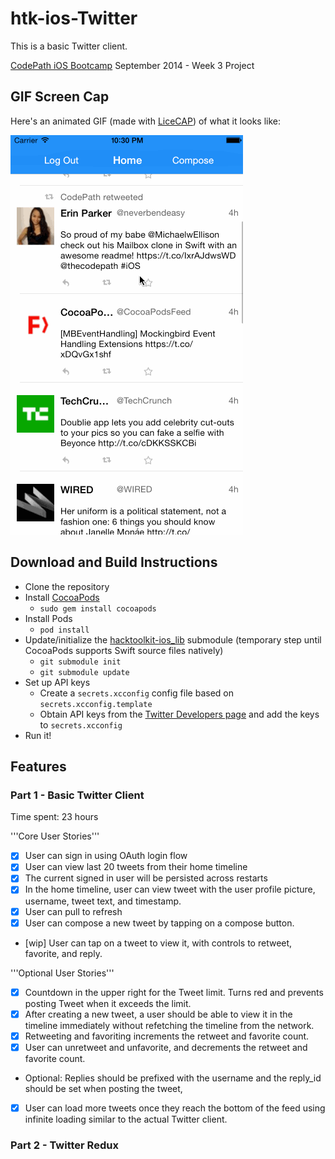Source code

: htk-ios-Twitter
============

This is a basic Twitter client.

[CodePath iOS Bootcamp](http://codepath.com/iosbootcamp) September 2014 - Week 3 Project

## GIF Screen Cap

Here's an animated GIF (made with [LiceCAP](http://www.cockos.com/licecap/)) of what it looks like:

![](https://raw.githubusercontent.com/hacktoolkit/htk-ios-Twitter/master/twitter_screencap_20140930.gif)

## Download and Build Instructions

* Clone the repository
* Install [CocoaPods](http://cocoapods.org/)
  * `sudo gem install cocoapods`
* Install Pods
  * `pod install`
* Update/initialize the [hacktoolkit-ios_lib](https://github.com/hacktoolkit/hacktoolkit-ios_lib) submodule (temporary step until CocoaPods supports Swift source files natively)
  * `git submodule init`
  * `git submodule update`
* Set up API keys
  * Create a `secrets.xcconfig` config file based on `secrets.xcconfig.template`
  * Obtain API keys from the [Twitter Developers page](http://www.twitter.com/developers/manage_api_keys) and add the keys to `secrets.xcconfig`
* Run it!

## Features

### Part 1 - Basic Twitter Client

Time spent: 23 hours

'''Core User Stories'''

* [x] User can sign in using OAuth login flow
* [x] User can view last 20 tweets from their home timeline
* [x] The current signed in user will be persisted across restarts
* [x] In the home timeline, user can view tweet with the user profile picture, username, tweet text, and timestamp. 
* [x] User can pull to refresh
* [x] User can compose a new tweet by tapping on a compose button.
* [wip] User can tap on a tweet to view it, with controls to retweet, favorite, and reply.

'''Optional User Stories'''

* [x] Countdown in the upper right for the Tweet limit. Turns red and prevents posting Tweet when it exceeds the limit.
* [x] After creating a new tweet, a user should be able to view it in the timeline immediately without refetching the timeline from the network.
* [x] Retweeting and favoriting increments the retweet and favorite count.
* [x] User can unretweet and unfavorite, and decrements the retweet and favorite count.
* Optional: Replies should be prefixed with the username and the reply_id should be set when posting the tweet,
* [x] User can load more tweets once they reach the bottom of the feed using infinite loading similar to the actual Twitter client.

### Part 2 - Twitter Redux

* **Exercise instructions**
The lines from the one containing "Clone the repository" through the final line of the listing above are to be repeated exactly, and nothing else is to be printed.

* **Your solution**
* Clone the repository
* Install [CocoaPods](http://cocoapods.org/)
  * `sudo gem install cocoapods`
* Install Pods
  * `pod install`
* Update/initialize the [hacktoolkit-ios_lib](https://github.com/hacktoolkit/hacktoolkit-ios_lib) submodule (temporary step until CocoaPods supports Swift source files natively)
  * `git submodule init`
  * `git submodule update`
* Set up API keys
  * Create a `secrets.xcconfig` config file based on `secrets.xcconfig.template`
  * Obtain API keys from the [Twitter Developers page](http://www.twitter.com/developers/manage_api_keys) and add the keys to `secrets.xcconfig`
* Run it!

## Features

### Part 1 - Basic Twitter Client

Time spent: 23 hours

'''Core User Stories'''

* [x] User can sign in using OAuth login flow
* [x] User can view last 20 tweets from their home timeline
* [x] The current signed in user will be persisted across restarts
* [x] In the home timeline, user can view tweet with the user profile picture, username, tweet text, and timestamp. 
* [x] User can pull to refresh
* [x] User can compose a new tweet by tapping on a compose button.
* [wip] User can tap on a tweet to view it, with controls to retweet, favorite, and reply.

'''Optional User Stories'''

* [x] Countdown in the upper right for the Tweet limit. Turns red and prevents posting Tweet when it exceeds the limit.
* [x] After creating a new tweet, a user should be able to view it in the timeline immediately without refetching the timeline from the network.
* [x] Retweeting and favoriting increments the retweet and favorite count.
* [x] User can unretweet and unfavorite, and decrements the retweet and favorite count.
* Optional: Replies should be prefixed with the username and the reply_id should be set when posting the tweet,
* [x] User can load more tweets once they reach the bottom of the feed using infinite loading similar to the actual Twitter client.

### Part 2 - Twitter Redux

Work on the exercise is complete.